Капрал поднимает ее к глазам, отвертывает манжет.

— Видишь, американская… Такую мне показывали в штабе… Это такой же, братец, контрабандист, как я панна на выданье. Вперед!

Карабканье по склону, бег в долину, снова карабканье. Километр, два, три… По лицу хлещут сухие, острые сосновые ветки. Надо заслонить лицо рукой, держать оружие наготове, внимательно смотреть, чтобы не зацепить шнуром за сучки. Когда же кончится эта чаща? Куда ведет след?

Поляна на склоне. Ровный свет месяца. След, описав полукруг на траве, снова поворачивает к кустам…

Вспышка. Автоматная очередь из-за пней. Засвистели пули… Влодарский падает, ползком добирается до кустов и, прижав к плечу приклад автомата, ожидает повой вспышки.

Но лес тих. Только сердце в груди бьется, только дыхание с шумом вырывается из легких. Рядом шелест. Это Драбик. Ползет он как-то боком, нескладно. Правую ногу волочит, как чужую.

— Что с тобой, Казик?

— Разбил колено, черт возьми!.. Беги, его уже нет там…

— Дай, я осмотрю тебя. — Войтек ощупывает ногу капрала.

— Уходи, говорю тебе. Он близко.

— Сейчас перевяжу только. Вся нога в крови…

— Я сам перевяжу. Беги! Слышал приказ?

Влодарский оставляет Драбику пакет, фляжку с водой и скрывается в темноте.

Лес редеет.

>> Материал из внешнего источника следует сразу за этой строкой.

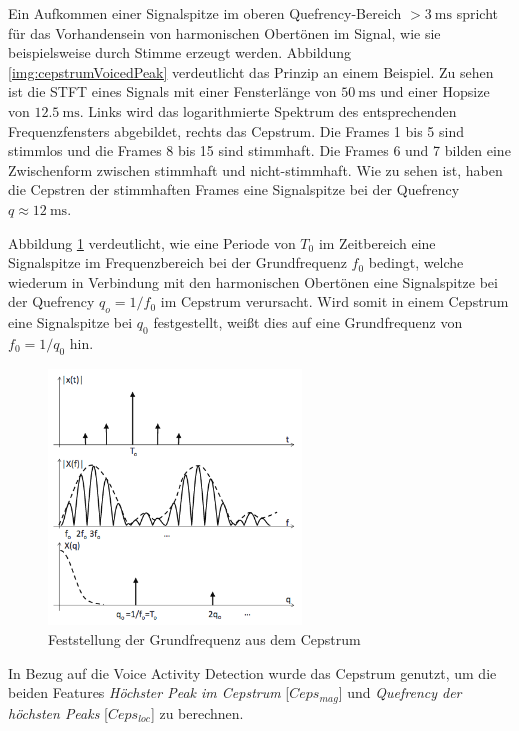 Ein Aufkommen einer Signalspitze im oberen Quefrency-Bereich $> \SI{3}{\milli\second}$ spricht für das Vorhandensein von harmonischen Obertönen im Signal, wie sie beispielsweise durch Stimme erzeugt werden. Abbildung \ref{img:cepstrumVoicedPeak} verdeutlicht das Prinzip an einem Beispiel. Zu sehen ist die STFT eines Signals mit einer Fensterlänge von $\SI{50}{\milli\second}$ und einer Hopsize von $\SI{12.5}{\milli\second}$. Links wird das logarithmierte Spektrum des entsprechenden Frequenzfensters abgebildet, rechts das Cepstrum. Die Frames 1 bis 5 sind stimmlos und die Frames 8 bis 15 sind stimmhaft. Die Frames 6 und 7 bilden eine Zwischenform zwischen stimmhaft und nicht-stimmhaft. Wie zu sehen ist, haben die Cepstren der stimmhaften Frames eine Signalspitze bei der Quefrency $q \approx \SI{12}{\milli\second}$.\cite[S. 16]{ricardo_ceps}

Abbildung \ref{img:cepstrumPitch} verdeutlicht, wie eine Periode von $T_0$ im Zeitbereich eine Signalspitze im Frequenzbereich bei der Grundfrequenz $f_0$ bedingt, welche wiederum in Verbindung mit den harmonischen Obertönen eine Signalspitze bei der Quefrency $q_o = 1 / f_0$ im Cepstrum verursacht. Wird somit in einem Cepstrum eine Signalspitze bei $q_0$ festgestellt, weißt dies auf eine Grundfrequenz von $f_0 = 1/q_0$ hin. \cite[S. 5]{cepstrumPitchTranslation}

\begin{figure}[h]
	\centering
	\includegraphics[width=0.6\textwidth]{bilder/cepstrumPitch.png}
	\caption[Feststellung der Grundfrequenz aus dem Cepstrum]{Feststellung der Grundfrequenz aus dem Cepstrum \cite[S. 5]{cepstrumPitchTranslation}}
	\label{img:cepstrumPitch}
\end{figure}

In Bezug auf die Voice Activity Detection wurde das Cepstrum genutzt, um die beiden Features \emph{Höchster Peak im Cepstrum} [$Ceps_{mag}$] und \emph{Quefrency der höchsten Peaks} [$Ceps_{loc}$] zu berechnen.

Значит, и тому тоже легче бежать, удобнее стрелять. У него преимущество: может притаиться за пнем, выждать и стрелять в упор. А Войтек один. Никто ему не поможет здесь.

И вдруг ему стало стыдно своих мыслей: не один он в лесу. Этот лес — отчизна; земля под ногами — его земля…

Буки, сосны и снова буки. Полянки и чаща дубрав.

Вниз, вверх и снова вниз. Все тяжелее становится бежать. Ноги отказываются передвигаться. Но останавливаться нельзя ни на секунду. Преследуемый мечется как зверь. Он не спускается к деревне, а стремится затеряться где-нибудь в лесу. Пограничник и его верный друг Бокс бегут по свежим следам.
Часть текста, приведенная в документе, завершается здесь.